:: Material shown

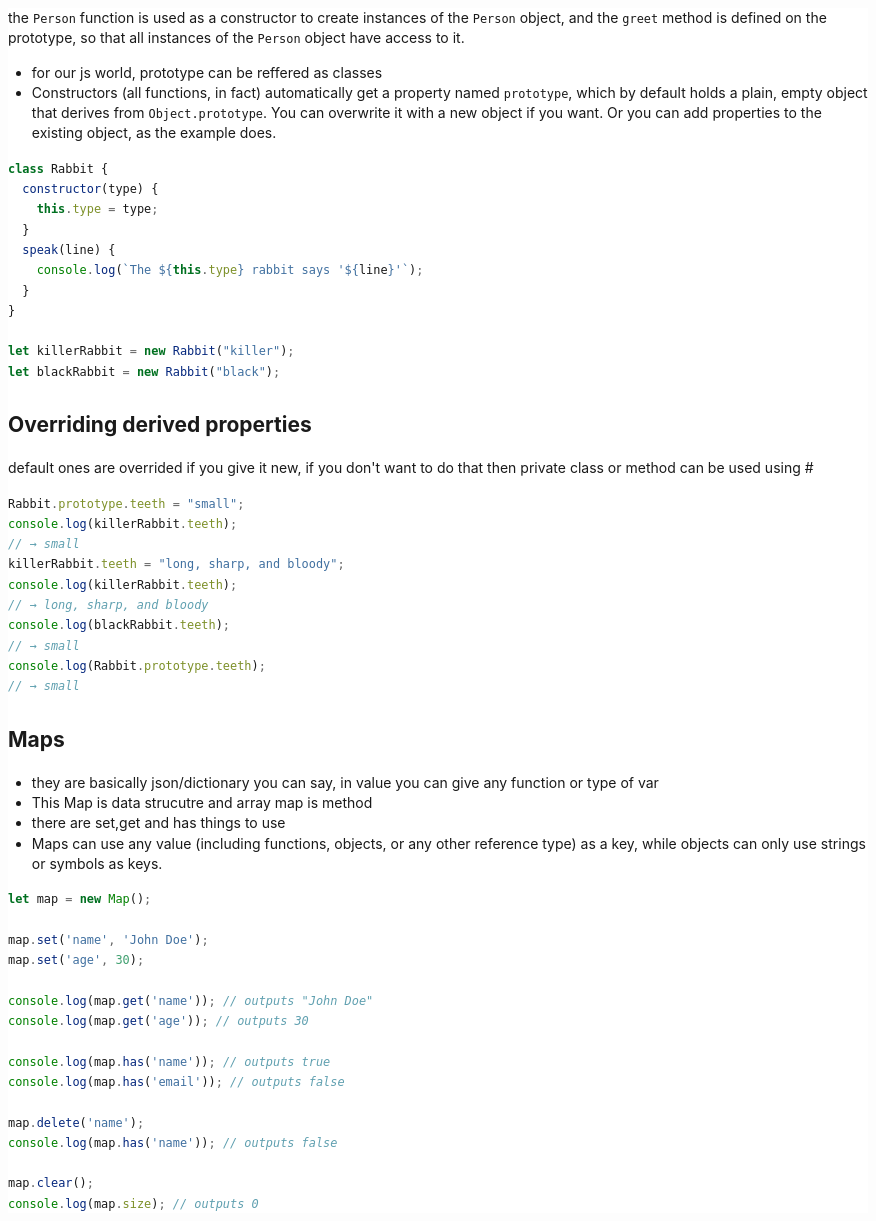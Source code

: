 the `Person` function is used as a constructor to create instances of the `Person` object, and the `greet` method is defined on the prototype, so that all instances of the `Person` object have access to it.

- for our js world, prototype can be reffered as classes
- Constructors (all functions, in fact) automatically get a property named `prototype`, which by default holds a plain, empty object that derives from `Object.prototype`. You can overwrite it with a new object if you want. Or you can add properties to the existing object, as the example does.
```js
class Rabbit {
  constructor(type) {
    this.type = type;
  }
  speak(line) {
    console.log(`The ${this.type} rabbit says '${line}'`);
  }
}

let killerRabbit = new Rabbit("killer");
let blackRabbit = new Rabbit("black");
```

## Overriding derived properties

default ones are overrided if you give it new, if you don't want to do that then private class or method can be used using #

```js
Rabbit.prototype.teeth = "small";
console.log(killerRabbit.teeth);
// → small
killerRabbit.teeth = "long, sharp, and bloody";
console.log(killerRabbit.teeth);
// → long, sharp, and bloody
console.log(blackRabbit.teeth);
// → small
console.log(Rabbit.prototype.teeth);
// → small
```

## Maps

- they are basically json/dictionary you can say, in value you can give any function or type of var
- This Map is data strucutre and array map is method
- there are set,get and has things to use
- Maps can use any value (including functions, objects, or any other reference type) as a key, while objects can only use strings or symbols as keys.
```js
let map = new Map();

map.set('name', 'John Doe');
map.set('age', 30);

console.log(map.get('name')); // outputs "John Doe"
console.log(map.get('age')); // outputs 30

console.log(map.has('name')); // outputs true
console.log(map.has('email')); // outputs false

map.delete('name');
console.log(map.has('name')); // outputs false

map.clear();
console.log(map.size); // outputs 0

```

::::

*Requirement*:
Lines containing the word "functions" must all be returned from the material above.

*Reply*:
- Constructors (all functions, in fact) automatically get a property named `prototype`, which by default holds a plain, empty object that derives from `Object.prototype`. You can overwrite it with a new object if you want. Or you can add properties to the existing object, as the example does.
- Maps can use any value (including functions, objects, or any other reference type) as a key, while objects can only use strings or symbols as keys.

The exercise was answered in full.